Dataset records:

++++++++

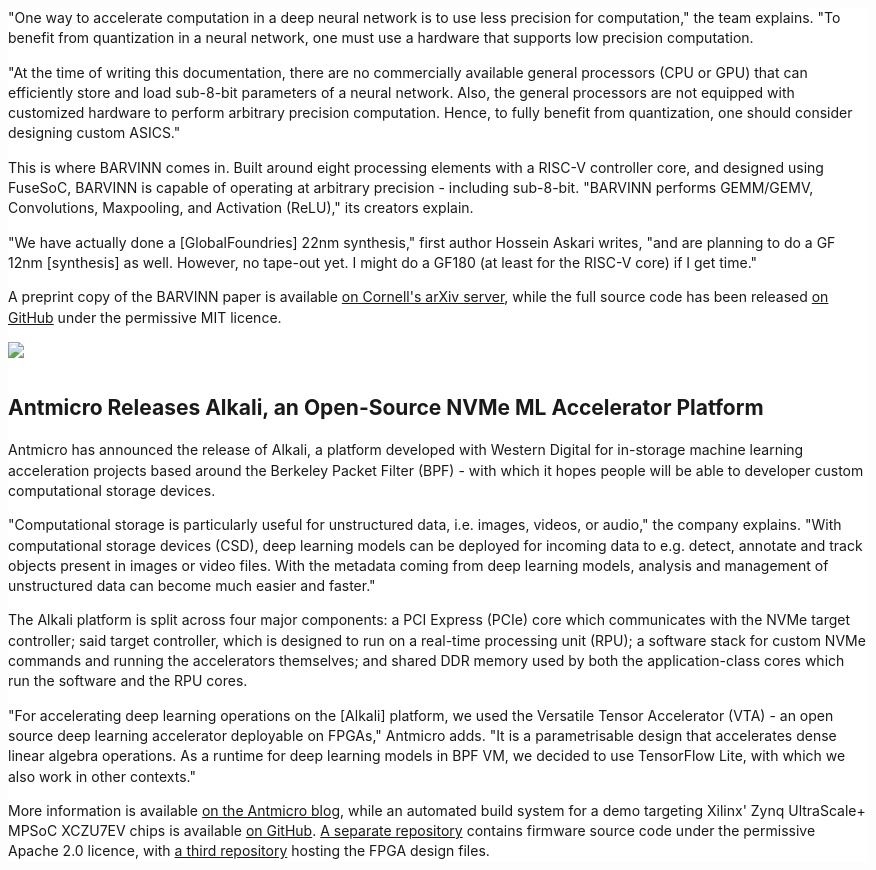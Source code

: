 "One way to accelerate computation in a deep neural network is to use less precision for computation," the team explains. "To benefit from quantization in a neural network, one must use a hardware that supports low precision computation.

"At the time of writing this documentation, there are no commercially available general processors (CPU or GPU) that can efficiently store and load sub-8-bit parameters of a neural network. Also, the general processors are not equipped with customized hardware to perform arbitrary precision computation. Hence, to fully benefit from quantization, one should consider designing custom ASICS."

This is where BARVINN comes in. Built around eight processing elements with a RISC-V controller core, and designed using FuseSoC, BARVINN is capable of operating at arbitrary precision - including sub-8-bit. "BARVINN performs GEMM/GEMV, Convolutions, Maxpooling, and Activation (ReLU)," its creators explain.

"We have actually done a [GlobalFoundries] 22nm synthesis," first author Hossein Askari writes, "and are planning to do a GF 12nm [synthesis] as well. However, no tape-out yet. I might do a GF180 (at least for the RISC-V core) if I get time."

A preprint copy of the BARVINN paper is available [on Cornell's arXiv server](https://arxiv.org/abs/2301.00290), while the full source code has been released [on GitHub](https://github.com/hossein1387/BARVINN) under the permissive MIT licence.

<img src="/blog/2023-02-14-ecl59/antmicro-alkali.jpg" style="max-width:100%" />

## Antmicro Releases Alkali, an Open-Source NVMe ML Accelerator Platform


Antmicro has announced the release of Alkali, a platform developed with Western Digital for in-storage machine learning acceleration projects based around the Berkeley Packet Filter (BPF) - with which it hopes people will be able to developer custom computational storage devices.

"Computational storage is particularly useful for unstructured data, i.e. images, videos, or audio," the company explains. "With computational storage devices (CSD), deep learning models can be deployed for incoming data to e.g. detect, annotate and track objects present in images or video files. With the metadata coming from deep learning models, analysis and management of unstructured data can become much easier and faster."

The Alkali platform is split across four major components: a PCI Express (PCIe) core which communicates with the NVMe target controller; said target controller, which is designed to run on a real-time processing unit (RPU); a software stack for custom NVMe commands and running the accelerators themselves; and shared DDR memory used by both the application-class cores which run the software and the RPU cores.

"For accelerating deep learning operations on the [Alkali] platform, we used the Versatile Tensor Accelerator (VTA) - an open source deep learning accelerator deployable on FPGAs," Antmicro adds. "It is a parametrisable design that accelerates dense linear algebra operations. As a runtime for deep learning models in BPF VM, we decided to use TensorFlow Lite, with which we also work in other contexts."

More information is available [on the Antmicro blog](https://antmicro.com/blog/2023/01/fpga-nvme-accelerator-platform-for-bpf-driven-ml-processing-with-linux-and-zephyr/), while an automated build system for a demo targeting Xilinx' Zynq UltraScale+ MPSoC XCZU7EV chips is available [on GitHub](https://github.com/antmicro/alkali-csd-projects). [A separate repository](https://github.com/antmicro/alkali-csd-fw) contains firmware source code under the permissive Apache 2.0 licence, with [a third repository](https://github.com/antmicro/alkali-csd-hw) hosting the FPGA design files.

++++++++

How to complete this task: In the copy, every entry appears exactly as written above and no picture appears.

Result of the task:
Source code

: "One way to accelerate computation in a deep neural network is to use less precision for computation," the team explains. "To benefit from quantization in a neural network, one must use a hardware that supports low precision computation.

"At the time of writing this documentation, there are no commercially available general processors (CPU or GPU) that can efficiently store and load sub-8-bit parameters of a neural network. Also, the general processors are not equipped with customized hardware to perform arbitrary precision computation. Hence, to fully benefit from quantization, one should consider designing custom ASICS."

This is where BARVINN comes in. Built around eight processing elements with a RISC-V controller core, and designed using FuseSoC, BARVINN is capable of operating at arbitrary precision - including sub-8-bit. "BARVINN performs GEMM/GEMV, Convolutions, Maxpooling, and Activation (ReLU)," its creators explain.

"We have actually done a [GlobalFoundries] 22nm synthesis," first author Hossein Askari writes, "and are planning to do a GF 12nm [synthesis] as well. However, no tape-out yet. I might do a GF180 (at least for the RISC-V core) if I get time."

A preprint copy of the BARVINN paper is available [on Cornell's arXiv server](https://arxiv.org/abs/2301.00290), while the full source code has been released [on GitHub](https://github.com/hossein1387/BARVINN) under the permissive MIT licence.

<img src="/blog/2023-02-14-ecl59/antmicro-alkali.jpg" style="max-width:100%" />

## Antmicro Releases Alkali, an Open-Source NVMe ML Accelerator Platform


Antmicro has announced the release of Alkali, a platform developed with Western Digital for in-storage machine learning acceleration projects based around the Berkeley Packet Filter (BPF) - with which it hopes people will be able to developer custom computational storage devices.

"Computational storage is particularly useful for unstructured data, i.e. images, videos, or audio," the company explains. "With computational storage devices (CSD), deep learning models can be deployed for incoming data to e.g. detect, annotate and track objects present in images or video files. With the metadata coming from deep learning models, analysis and management of unstructured data can become much easier and faster."

The Alkali platform is split across four major components: a PCI Express (PCIe) core which communicates with the NVMe target controller; said target controller, which is designed to run on a real-time processing unit (RPU); a software stack for custom NVMe commands and running the accelerators themselves; and shared DDR memory used by both the application-class cores which run the software and the RPU cores.

"For accelerating deep learning operations on the [Alkali] platform, we used the Versatile Tensor Accelerator (VTA) - an open source deep learning accelerator deployable on FPGAs," Antmicro adds. "It is a parametrisable design that accelerates dense linear algebra operations. As a runtime for deep learning models in BPF VM, we decided to use TensorFlow Lite, with which we also work in other contexts."

More information is available [on the Antmicro blog](https://antmicro.com/blog/2023/01/fpga-nvme-accelerator-platform-for-bpf-driven-ml-processing-with-linux-and-zephyr/), while an automated build system for a demo targeting Xilinx' Zynq UltraScale+ MPSoC XCZU7EV chips is available [on GitHub](https://github.com/antmicro/alkali-csd-projects). [A separate repository](https://github.com/antmicro/alkali-csd-fw) contains firmware source code under the permissive Apache 2.0 licence, with [a third repository](https://github.com/antmicro/alkali-csd-hw) hosting the FPGA design files.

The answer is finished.